Housing aid
Bëllegen Akt: Up to €40,000 Per Person in Tax Credit on Your Luxembourg Home — Still Available in 2026
The Bëllegen Akt — literally "cheap deed" in Luxembourgish — is the country's most-asked-about housing tax aid, and it remains in force in 2026 after the broader package of housing-crisis tax reliefs expired on 30 June 2025. The credit allows buyers of their primary residence to benefit from a tax exemption of up to €40,000 per person, applied against registration duties.
How it works
When you buy a home in Luxembourg, you pay registration duty (the standard rate is 7%) plus transcription duty (1%). The Bëllegen Akt credit is applied against the registration-duty side, reducing or fully cancelling the registration component for primary-residence purchases. The credit is per person — meaning a couple buying jointly can each apply their own €40,000 credit — provided the buyers are the natural persons (not a corporate vehicle) and the property will be their main and habitual residence.
What you actually save
For an apartment priced at €700,000 — close to the median Luxembourg City apartment price — the standard registration duty is €49,000. A single buyer using the full Bëllegen Akt credit reduces that to €9,000. A couple jointly using both credits reduces it to zero, with €31,000 of unused credit on the registration side. For a more expensive property — say €1.2M — a couple's combined €80,000 credit reduces the €84,000 registration duty to €4,000. The savings scale with price, capped at the credit's per-person limit.
Who qualifies
Three conditions matter most. The buyer is a natural person, not a corporate or fund vehicle. The property is a primary, habitual residence — not a second home or rental investment. And the buyer commits to residing in the property for at least two years from acquisition; selling earlier triggers a clawback of the credit unless specific exceptions apply (job relocation, family reasons, etc., subject to administration).
What is unchanged in 2026
The Bëllegen Akt cap of €40,000 per person, the eligibility framework, and the clawback rules. What changed earlier — and is sometimes confused with the Bëllegen Akt — is the temporary investor reliefs (3.5% registration duty for second properties, 6% accelerated depreciation, capital-gains reductions) introduced for 2023-2025 and ended on 30 June 2025.
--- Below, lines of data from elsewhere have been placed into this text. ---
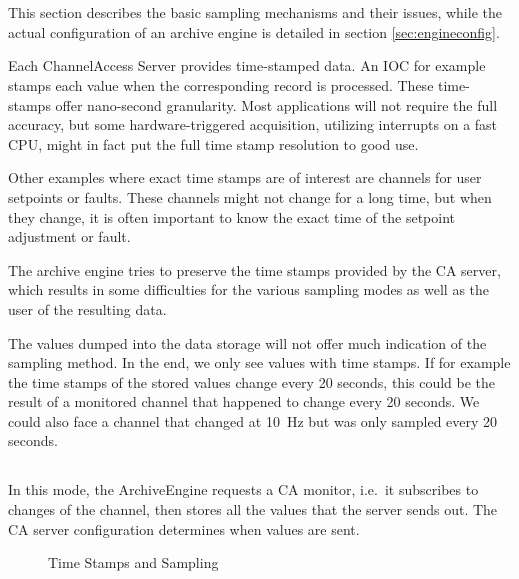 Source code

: \section{} \label{sec:sampling} %
This section describes the basic sampling mechanisms and their issues,
while the actual configuration of an archive engine is detailed in section
\ref{sec:engineconfig}.

Each ChannelAccess Server provides time-stamped data. An IOC for
example stamps each value when the corresponding record is
processed.  These time-stamps offer nano-second granularity. Most
applications will not require the full accuracy, but some
hardware-triggered acquisition, utilizing interrupts on a fast CPU,
might in fact put the full time stamp resolution to good use.

Other examples where exact time stamps are of interest are channels
for user setpoints or faults. These channels might not change for a
long time, but when they change, it is often important to know the
exact time of the setpoint adjustment or fault.

The archive engine tries to preserve the time stamps provided by
the CA server, which results in some difficulties for the various
sampling modes as well as the user of the resulting data.

\NOTE The values dumped into the data storage will not offer much
indication of the sampling method. In the end, we only see values with
time stamps. If for example the time stamps of the stored values
change every 20 seconds, this could be the result of a monitored
channel that happened to change every 20 seconds. We could also face a
channel that changed at 10~Hz but was only sampled every 20 seconds. 

\subsection{}
In this mode, the ArchiveEngine requests a CA monitor, i.e.\ it
subscribes to changes of the channel, then stores all the values that the server
sends out. The CA server configuration determines when values are sent.

\medskip

\begin{figure}[htb]
\begin{center}
\end{center}
\caption{\label{fig:times}Time Stamps and Sampling}
\end{figure}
What else is still on the menu
The home-ownership incentive (€500-€10,000 depending on household composition and income), the State Guarantee mechanism for low-deposit borrowers, and various municipal-level subsidies all remain. The Bëllegen Akt is the headline; the rest is the supporting cast for first-time and primary-residence buyers in 2026.
Frequently asked
- Is the Bëllegen Akt still available in 2026?
- Yes. The investor reliefs ended 30 June 2025, but the Bëllegen Akt buyer credit remains in force.
- How much can a couple save?
- Up to €80,000 combined against registration duties on a primary-residence purchase.
- What happens if I sell early?
- Selling within two years triggers a clawback unless specific exceptions apply (job relocation, family reasons).